Trent Reznor, Daft Punk, M83, Susanne Sundfør: five great soundtracks you need to hear right now

Atticus Ross and Trent Reznor.

 SOCIAL NETWORK – Nine Inch Nails’ Trent Reznor and his collaborator Atticus Ross have become a powerhouse duo when it comes to Hollywood scores. This adaptation focusing on the tumultuous birth of Facebook and it’s creators was their first film for the legendary pernickety David Fincher (they subsequently worked together again for his adaptation of The Girl with the Dragon Tattoo) and they managed to bag the Best Original Score at the Oscars for their effort. Not bad going for their second feature-length film, and the praise lavished upon their work was entirely justifiable. It’s a superb achievement and sounds quite unlike any previous music used in a biopic – case in point the pounding, bleepy soundscape found in the track, In Motion.

 

DRIVE Frequent Nicolas Winding Refn collaborator Cliff Martinez (and ex-The Red Hot Chili Peppers drummer, trivia hounds) always delivers in the director’s idiosyncratic offerings, be it the ethereal retro pastiche of The Neon Demon or this popular 2011 genre effort. This synth-laden score works incredibly well against the film’s cool neon backdrop, adding an almost mythic slant to proceedings. It also pays loving homage to the electric scores of yesteryear, particularly Tangerine Dream’s effort for Michael Mann’s Thief (a film which is something of a visual and thematic prototype for Drive).

 

 

UNDER THE SKIN Watching Jonathan Glazer’s already mesmeric 2011 sci-fi head-bender is greatly enhanced by Mica Levi’s abstract, otherworldly score.

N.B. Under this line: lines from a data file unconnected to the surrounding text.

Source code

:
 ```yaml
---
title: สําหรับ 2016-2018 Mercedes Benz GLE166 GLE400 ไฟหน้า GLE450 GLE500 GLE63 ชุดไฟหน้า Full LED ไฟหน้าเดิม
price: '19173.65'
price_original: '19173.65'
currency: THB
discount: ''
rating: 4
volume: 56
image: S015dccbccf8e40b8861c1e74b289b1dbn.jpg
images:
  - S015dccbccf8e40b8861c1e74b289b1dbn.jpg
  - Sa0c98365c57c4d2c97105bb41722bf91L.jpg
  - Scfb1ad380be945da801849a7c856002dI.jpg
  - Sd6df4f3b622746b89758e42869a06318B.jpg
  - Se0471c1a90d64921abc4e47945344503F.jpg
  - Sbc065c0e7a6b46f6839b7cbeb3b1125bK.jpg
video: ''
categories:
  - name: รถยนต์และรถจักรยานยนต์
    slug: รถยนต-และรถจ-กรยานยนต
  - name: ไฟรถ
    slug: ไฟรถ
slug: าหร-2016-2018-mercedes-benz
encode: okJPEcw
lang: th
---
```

Listening to the soundtrack in isolation from the film can turn into an unsettling experience, particularly the track entitled ‘Death’ (below), with its discordant strings and slow, dulled percussion. It all adds up to unforgettable hypnotic sensory experience, and like the film’s title, it buries itself deep inside your subconscious. Levi has, unsurprisingly, found herself in high demand following her work here, and Pablo Larraín’s 2016 unconventional biopic of former First Lady Jacqueline Kennedy also benefited from the composer’s eccentric musical approach.

 

 

TRON LEGACY The film itself might have come up a little short, but the enigmatic French duo Daft Punk delivered with their celebrated brand of glitchy electronica, often marrying it up with lashings of a Hans Zimmer-like dramatic orchestral score. The thrilling end result offers a stunning counterpart to an equally striking visual landscape on screen. The soundtrack proved so popular, that a follow-up remix album was later released, entitled Tron: Legacy Reconfigured. Daft Punk also put in a fun cameo appearance in the film, as robotic DJs decked out in their usual chrome and digital attire to spin the film’s standout track, Derezzed.

 

OBLIVION Another superior soundtrack to a middling film. Director Joseph Kosinski (who was also behind the aforementioned Tron sequel) sure knows how to pick his composers. Here M83’s Anthony Gonzalez crafts a beautiful, shimmering score that breathes vivid life into the impressive-looking but unremarkable Tom Cruise-headlining dystopian sci-fi. The closing title track below (with gorgeous vocals courtesy of Norwegian singer Susanne Sundfør) is a soaring cinematic treat. It’s also a reminder of a time when many big-scale Hollywood productions would include an accompanying movie tie-in single, once an essential part of the summer blockbuster experience. A number of M83 tracks have since cropped up in TV and film, and Gonzalez also composed the score for his brother Yann’s 2013 directorial feature, You and the Night.